Among the lines below, how many have the word "大会長である被告校長太郎から"? The reply is that number alone.
##### RECORDS
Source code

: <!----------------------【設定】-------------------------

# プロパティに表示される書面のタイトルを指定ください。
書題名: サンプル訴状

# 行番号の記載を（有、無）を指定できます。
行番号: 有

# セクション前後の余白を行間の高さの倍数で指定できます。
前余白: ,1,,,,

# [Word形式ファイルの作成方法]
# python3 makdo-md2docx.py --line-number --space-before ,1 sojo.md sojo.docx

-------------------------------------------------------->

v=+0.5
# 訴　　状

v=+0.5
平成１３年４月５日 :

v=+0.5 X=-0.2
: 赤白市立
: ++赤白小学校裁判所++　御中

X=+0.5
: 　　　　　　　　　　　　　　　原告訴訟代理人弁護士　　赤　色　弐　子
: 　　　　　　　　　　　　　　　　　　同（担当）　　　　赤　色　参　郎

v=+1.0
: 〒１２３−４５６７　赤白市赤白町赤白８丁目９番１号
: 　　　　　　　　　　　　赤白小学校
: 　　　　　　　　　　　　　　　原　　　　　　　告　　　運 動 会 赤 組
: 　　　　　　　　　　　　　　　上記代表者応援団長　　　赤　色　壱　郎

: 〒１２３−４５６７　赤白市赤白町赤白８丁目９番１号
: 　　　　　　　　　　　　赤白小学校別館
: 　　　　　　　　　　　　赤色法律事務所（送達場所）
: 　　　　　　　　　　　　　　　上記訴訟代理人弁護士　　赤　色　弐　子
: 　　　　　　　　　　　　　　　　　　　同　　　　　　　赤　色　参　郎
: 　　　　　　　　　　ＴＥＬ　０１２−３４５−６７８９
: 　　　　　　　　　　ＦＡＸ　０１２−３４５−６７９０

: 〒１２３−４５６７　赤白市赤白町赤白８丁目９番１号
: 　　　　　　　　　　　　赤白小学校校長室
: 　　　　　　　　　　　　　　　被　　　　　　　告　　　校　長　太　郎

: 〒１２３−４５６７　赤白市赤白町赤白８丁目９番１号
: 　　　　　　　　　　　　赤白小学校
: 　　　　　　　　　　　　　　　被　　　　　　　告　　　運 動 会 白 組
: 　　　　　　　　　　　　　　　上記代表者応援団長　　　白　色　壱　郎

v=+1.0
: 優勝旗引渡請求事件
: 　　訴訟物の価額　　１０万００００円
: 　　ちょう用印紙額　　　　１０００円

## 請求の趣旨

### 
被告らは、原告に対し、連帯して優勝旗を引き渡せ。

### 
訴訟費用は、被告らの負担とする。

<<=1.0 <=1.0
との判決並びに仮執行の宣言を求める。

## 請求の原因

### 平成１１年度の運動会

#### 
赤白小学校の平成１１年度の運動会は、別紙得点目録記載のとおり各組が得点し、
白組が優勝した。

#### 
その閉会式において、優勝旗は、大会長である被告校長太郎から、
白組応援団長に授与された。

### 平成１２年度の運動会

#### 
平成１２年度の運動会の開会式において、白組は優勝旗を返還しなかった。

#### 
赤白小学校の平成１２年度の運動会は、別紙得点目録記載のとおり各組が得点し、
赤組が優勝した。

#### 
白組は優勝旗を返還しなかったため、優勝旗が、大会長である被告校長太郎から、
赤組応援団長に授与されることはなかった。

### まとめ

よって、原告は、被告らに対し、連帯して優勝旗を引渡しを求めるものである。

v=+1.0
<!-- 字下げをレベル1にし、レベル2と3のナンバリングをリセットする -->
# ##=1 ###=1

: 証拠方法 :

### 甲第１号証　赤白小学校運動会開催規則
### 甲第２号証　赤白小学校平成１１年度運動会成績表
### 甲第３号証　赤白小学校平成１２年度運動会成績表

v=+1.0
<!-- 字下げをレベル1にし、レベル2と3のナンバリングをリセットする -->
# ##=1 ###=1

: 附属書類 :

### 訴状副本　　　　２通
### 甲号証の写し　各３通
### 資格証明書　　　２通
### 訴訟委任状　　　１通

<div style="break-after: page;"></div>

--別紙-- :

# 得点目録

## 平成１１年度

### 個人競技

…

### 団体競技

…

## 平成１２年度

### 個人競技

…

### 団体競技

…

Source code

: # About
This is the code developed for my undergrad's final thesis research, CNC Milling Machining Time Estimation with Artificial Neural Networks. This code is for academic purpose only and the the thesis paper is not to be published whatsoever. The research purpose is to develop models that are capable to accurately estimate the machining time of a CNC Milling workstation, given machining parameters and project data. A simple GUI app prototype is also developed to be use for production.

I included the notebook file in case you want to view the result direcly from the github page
##########
OUTPUT FOR THIS EXERCISE. 2